◆ **Work item**
Restate each record word for word, omitting whatever pictures it holds.

Records for the task START

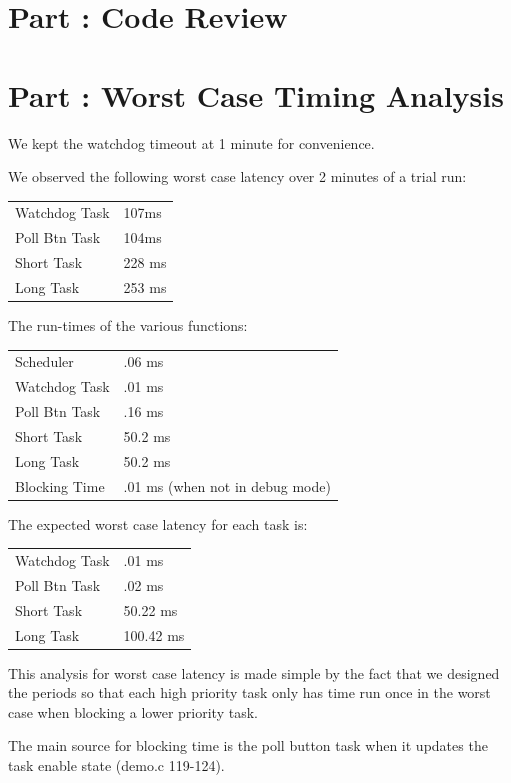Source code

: \documentclass{article}
\newcounter{partNum}
\newcommand{\partNum}{%
        \stepcounter{partNum}%
        \thepartNum}
\newcommand{\sectPart}[1]{\section*{Part \partNum: #1}}
\begin{document}

\sectPart{Code Review}


\sectPart{Worst Case Timing Analysis}

We kept the watchdog timeout at 1 minute for convenience.

We observed the following worst case latency over 2 minutes of a trial run:

\begin{tabular}{l | l}
Watchdog Task & 107ms \\
Poll Btn Task & 104ms \\
Short Task & 228 ms \\
Long Task & 253 ms \\ 
\end{tabular}

The run-times of the various functions:

\begin{tabular}{l | l}
Scheduler & .06 ms \\
Watchdog Task & .01 ms \\
Poll Btn Task & .16 ms \\
Short Task & 50.2 ms \\
Long Task & 50.2 ms \\ 
Blocking Time & .01 ms (when not in debug mode) \\
\end{tabular}

The expected worst case latency for each task is:

\begin{tabular}{l | l}
Watchdog Task & .01 ms \\
Poll Btn Task & .02 ms \\
Short Task & 50.22 ms \\
Long Task & 100.42 ms \\ 
\end{tabular}

This analysis for worst case latency is made simple by the fact that we designed the periods so that each high priority task only has time run once in the worst case when blocking a lower priority task.

The main source for blocking time is the poll button task when it updates the task enable state (demo.c 119-124).

\end{document}
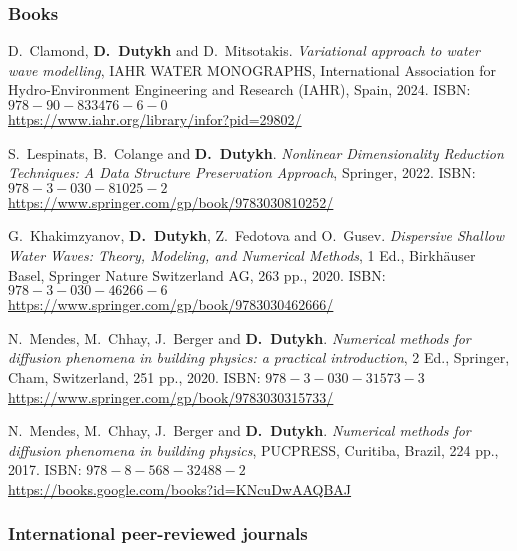 \separator
\subsubsection{Books}

\begin{etaremune}

  \item D.~Clamond, \textbf{D.~Dutykh} and D.~Mitsotakis. \textit{Variational approach to water wave modelling}, IAHR WATER MONOGRAPHS, International Association for Hydro-Environment Engineering and Research (IAHR), Spain, 2024. ISBN: $978-90-833476-6-0$ \\
  \url{https://www.iahr.org/library/infor?pid=29802/}

  \item S.~Lespinats, B.~Colange and \textbf{D.~Dutykh}. \textit{Nonlinear Dimensionality Reduction Techniques: A Data Structure Preservation Approach}, Springer, 2022. ISBN: $978-3-030-81025-2$ \\
  \url{https://www.springer.com/gp/book/9783030810252/}

  \item G.~Khakimzyanov, \textbf{D.~Dutykh}, Z.~Fedotova and O.~Gusev. \textit{Dispersive Shallow Water Waves: Theory, Modeling, and Numerical Methods}, 1 Ed., Birkh\"auser Basel, Springer Nature Switzerland AG, 263 pp., 2020. ISBN: $978-3-030-46266-6$ \\
  \url{https://www.springer.com/gp/book/9783030462666/}

  \item N.~Mendes, M.~Chhay, J.~Berger and \textbf{D.~Dutykh}. \textit{Numerical methods for diffusion phenomena in building physics: a practical introduction}, 2 Ed., Springer, Cham, Switzerland, 251 pp., 2020. ISBN: $978-3-030-31573-3$ \\
  \url{https://www.springer.com/gp/book/9783030315733/}

  \item N.~Mendes, M.~Chhay, J.~Berger and \textbf{D.~Dutykh}. \textit{Numerical methods for diffusion phenomena in building physics}, PUCPRESS, Curitiba, Brazil, 224 pp., 2017. ISBN: $978-8-568-32488-2$ \\
  \url{https://books.google.com/books?id=KNcuDwAAQBAJ}
  
\end{etaremune}

\separator
\subsubsection{International peer-reviewed journals}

Records for the task END

◆ **Response**
Source code

: \documentclass{article}
\newcounter{partNum}
\newcommand{\partNum}{%
        \stepcounter{partNum}%
        \thepartNum}
\newcommand{\sectPart}[1]{\section*{Part \partNum: #1}}
\begin{document}

\sectPart{Code Review}


\sectPart{Worst Case Timing Analysis}

We kept the watchdog timeout at 1 minute for convenience.

We observed the following worst case latency over 2 minutes of a trial run:

\begin{tabular}{l | l}
Watchdog Task & 107ms \\
Poll Btn Task & 104ms \\
Short Task & 228 ms \\
Long Task & 253 ms \\ 
\end{tabular}

The run-times of the various functions:

\begin{tabular}{l | l}
Scheduler & .06 ms \\
Watchdog Task & .01 ms \\
Poll Btn Task & .16 ms \\
Short Task & 50.2 ms \\
Long Task & 50.2 ms \\ 
Blocking Time & .01 ms (when not in debug mode) \\
\end{tabular}

The expected worst case latency for each task is:

\begin{tabular}{l | l}
Watchdog Task & .01 ms \\
Poll Btn Task & .02 ms \\
Short Task & 50.22 ms \\
Long Task & 100.42 ms \\ 
\end{tabular}

This analysis for worst case latency is made simple by the fact that we designed the periods so that each high priority task only has time run once in the worst case when blocking a lower priority task.

The main source for blocking time is the poll button task when it updates the task enable state (demo.c 119-124).

\end{document}
 \separator
\subsubsection{Books}

\begin{etaremune}

  \item D.~Clamond, \textbf{D.~Dutykh} and D.~Mitsotakis. \textit{Variational approach to water wave modelling}, IAHR WATER MONOGRAPHS, International Association for Hydro-Environment Engineering and Research (IAHR), Spain, 2024. ISBN: $978-90-833476-6-0$ \\
  \url{https://www.iahr.org/library/infor?pid=29802/}

  \item S.~Lespinats, B.~Colange and \textbf{D.~Dutykh}. \textit{Nonlinear Dimensionality Reduction Techniques: A Data Structure Preservation Approach}, Springer, 2022. ISBN: $978-3-030-81025-2$ \\
  \url{https://www.springer.com/gp/book/9783030810252/}

  \item G.~Khakimzyanov, \textbf{D.~Dutykh}, Z.~Fedotova and O.~Gusev. \textit{Dispersive Shallow Water Waves: Theory, Modeling, and Numerical Methods}, 1 Ed., Birkh\"auser Basel, Springer Nature Switzerland AG, 263 pp., 2020. ISBN: $978-3-030-46266-6$ \\
  \url{https://www.springer.com/gp/book/9783030462666/}

  \item N.~Mendes, M.~Chhay, J.~Berger and \textbf{D.~Dutykh}. \textit{Numerical methods for diffusion phenomena in building physics: a practical introduction}, 2 Ed., Springer, Cham, Switzerland, 251 pp., 2020. ISBN: $978-3-030-31573-3$ \\
  \url{https://www.springer.com/gp/book/9783030315733/}

  \item N.~Mendes, M.~Chhay, J.~Berger and \textbf{D.~Dutykh}. \textit{Numerical methods for diffusion phenomena in building physics}, PUCPRESS, Curitiba, Brazil, 224 pp., 2017. ISBN: $978-8-568-32488-2$ \\
  \url{https://books.google.com/books?id=KNcuDwAAQBAJ}
  
\end{etaremune}

\separator
\subsubsection{International peer-reviewed journals}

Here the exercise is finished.